Tangis yang Berujung Petaka: Bocah 12 Tahun di Medan Tega Habisi Ibu Kandung karena Luka Batin Bertahun-tahun

Ilustrasi

Kumbanews.com – Tragedi memilukan mengguncang Kota Medan. Seorang ibu muda, Faizah Soraya (42), meregang nyawa di tangan putri kandungnya sendiri yang masih berusia 12 tahun. Peristiwa ini bukan sekadar kasus pembunuhan, melainkan potret luka batin seorang anak yang terpendam selama bertahun-tahun.

Polrestabes Medan menetapkan bocah perempuan berinisial A sebagai anak yang berkonflik dengan hukum dalam kasus pembunuhan yang terjadi di Jalan Dwikora, Kecamatan Medan Sunggal, pada Rabu (10/12/2025) dini hari.
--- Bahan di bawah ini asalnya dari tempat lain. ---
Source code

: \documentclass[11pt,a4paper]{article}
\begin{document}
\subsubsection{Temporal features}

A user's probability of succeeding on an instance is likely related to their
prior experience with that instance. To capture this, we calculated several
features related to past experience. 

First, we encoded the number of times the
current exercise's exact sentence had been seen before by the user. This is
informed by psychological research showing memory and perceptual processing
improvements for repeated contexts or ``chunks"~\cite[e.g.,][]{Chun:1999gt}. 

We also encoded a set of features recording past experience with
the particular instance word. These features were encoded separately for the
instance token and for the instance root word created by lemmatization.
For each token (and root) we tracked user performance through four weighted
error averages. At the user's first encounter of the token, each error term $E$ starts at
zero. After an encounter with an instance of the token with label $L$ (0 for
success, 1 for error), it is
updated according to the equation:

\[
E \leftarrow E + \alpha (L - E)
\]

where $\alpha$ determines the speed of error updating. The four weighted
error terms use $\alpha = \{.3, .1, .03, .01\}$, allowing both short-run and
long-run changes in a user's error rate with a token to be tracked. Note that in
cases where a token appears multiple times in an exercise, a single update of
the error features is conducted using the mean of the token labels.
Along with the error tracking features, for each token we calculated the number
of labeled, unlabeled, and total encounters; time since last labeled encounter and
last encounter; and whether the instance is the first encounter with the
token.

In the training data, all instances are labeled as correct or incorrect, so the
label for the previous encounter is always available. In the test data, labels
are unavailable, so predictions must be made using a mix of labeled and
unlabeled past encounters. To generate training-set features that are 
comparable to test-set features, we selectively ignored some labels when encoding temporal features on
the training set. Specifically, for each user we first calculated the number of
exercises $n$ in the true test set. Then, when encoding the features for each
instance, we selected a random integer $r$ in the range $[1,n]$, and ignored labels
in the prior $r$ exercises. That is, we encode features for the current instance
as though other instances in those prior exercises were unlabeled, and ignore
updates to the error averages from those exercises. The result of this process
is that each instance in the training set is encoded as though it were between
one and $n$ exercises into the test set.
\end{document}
Fakta ini mengejutkan publik, sebab keluarga tersebut selama ini dikenal tertutup dan tampak baik-baik saja.

Bacaan Lainnya

Namun di balik rumah yang tampak tenang, tersimpan konflik dan kekerasan yang tak pernah benar-benar usai. Kapolrestabes Medan Kombes Pol Jean Calvijn Simanjuntak mengungkapkan, hasil autopsi menunjukkan korban mengalami 20 luka tusukan, menandakan luapan emosi yang tak terkendali.

Luka yang Terpendam Sejak Dini

Penyelidikan polisi mengungkap bahwa A telah lama hidup dalam tekanan psikologis. Selama tiga tahun terakhir, ia kerap menyaksikan kekerasan di dalam rumahnya pertengkaran, bentakan, hingga pemukulan terhadap kakaknya menggunakan ikat pinggang.
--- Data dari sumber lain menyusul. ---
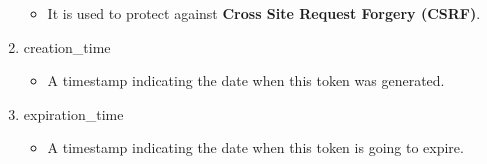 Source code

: \documentclass[letterpaper,10pt,english]{sphinxmanual}
\begin{document}
\begin{enumerate}
\begin{itemize}
\item {} 
It is used to protect against \textbf{Cross Site Request Forgery (CSRF)}.

\end{itemize}

\item {} 
creation\_time
\begin{itemize}
\item {} 
A timestamp indicating the date when this token was generated.

\end{itemize}

\item {} 
expiration\_time
\begin{itemize}
\item {} 
A timestamp indicating the date when this token is going to expire.

\end{itemize}

\end{enumerate}
\end{document}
“Ia sering melihat kakaknya dipukuli sampai memar. Ia juga menyaksikan korban memarahi seluruh anggota keluarga, termasuk ayahnya,” ujar Jean Calvijn, Senin (29/12/2025).
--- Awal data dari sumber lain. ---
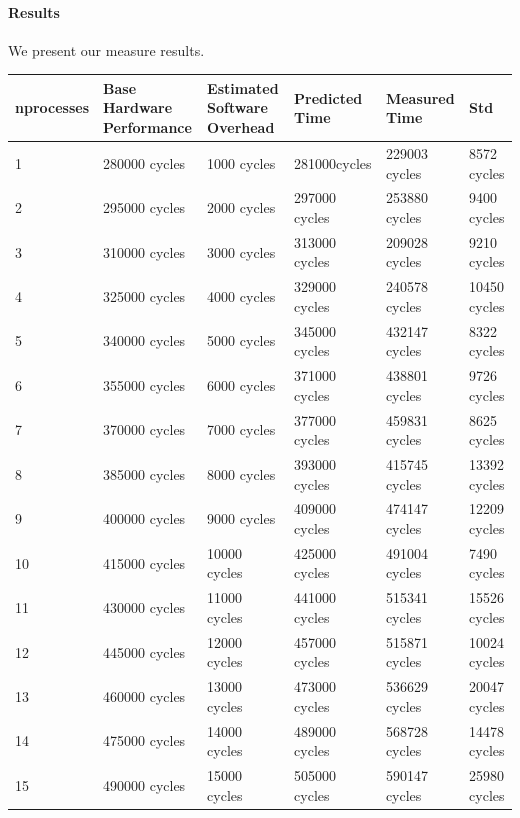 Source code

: \paragraph{Results}
We present our measure results.

\begin{center}
\begin{tabular}{| p{2cm} | p{2.5cm} | p{2.5cm} | p{2.5cm} | p{2.5cm} |  p{3cm}}
nprocesses   & Base Hardware Performance  & Estimated Software Overhead  & Predicted Time  & Measured Time  & Std \\
\hline
1 & 280000 cycles& 1000 cycles& 281000cycles & 229003 cycles & 8572 cycles \\
2 & 295000 cycles& 2000 cycles& 297000 cycles& 253880 cycles & 9400 cycles \\
3 & 310000 cycles& 3000 cycles& 313000 cycles& 209028 cycles & 9210 cycles \\
4 & 325000 cycles& 4000 cycles& 329000 cycles& 240578 cycles & 10450 cycles \\
5 & 340000 cycles& 5000 cycles& 345000 cycles& 432147 cycles & 8322 cycles \\
6 & 355000 cycles& 6000 cycles& 371000 cycles& 438801 cycles & 9726 cycles \\
7 & 370000 cycles& 7000 cycles& 377000 cycles& 459831 cycles & 8625 cycles \\
8 & 385000 cycles& 8000 cycles& 393000 cycles& 415745 cycles & 13392 cycles \\
9 & 400000 cycles& 9000 cycles& 409000 cycles& 474147 cycles & 12209 cycles \\
10 & 415000 cycles& 10000 cycles& 425000 cycles& 491004 cycles & 7490 cycles \\
11 & 430000 cycles& 11000 cycles& 441000 cycles& 515341 cycles & 15526 cycles \\
12 & 445000 cycles& 12000 cycles& 457000 cycles& 515871 cycles & 10024 cycles\\
13 & 460000 cycles& 13000 cycles& 473000 cycles& 536629 cycles & 20047 cycles \\
14 & 475000 cycles& 14000 cycles& 489000 cycles& 568728 cycles & 14478 cycles \\
15 & 490000 cycles& 15000 cycles& 505000 cycles& 590147 cycles & 25980 cycles \\

\end{tabular}
\end{center}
Hubungan orang tua yang memburuk memperparah kondisi psikologis anak. Meski tinggal serumah, ayah dan ibu A disebut sudah lama tidak harmonis dan hidup terpisah di lantai rumah yang berbeda. Ketegangan memuncak pada malam sebelum kejadian, menjadi pemantik terakhir tragedi selepas subuh itu.

Anak yang Kini Kehilangan Segalanya

Kini, A tak hanya kehilangan ibunya, tetapi juga masa kecilnya. Demi melindungi kondisi jiwanya, polisi menempatkan A di sebuah rumah aman (safe house) dengan pendampingan psikolog dan tenaga profesional.

“Perlakuannya khusus karena ia masih anak-anak. Fokus kami adalah pemulihan mentalnya, bukan semata-mata hukuman,” tegas Kapolrestabes.

Di tempat pendampingan, A mengikuti kegiatan belajar, bimbingan keagamaan, hingga aktivitas bermain dan bernyanyi. Dinas Sosial mencatat perkembangan emosional yang cukup baik. A bahkan menyatakan merasa aman dan nyaman berada di lingkungan tersebut.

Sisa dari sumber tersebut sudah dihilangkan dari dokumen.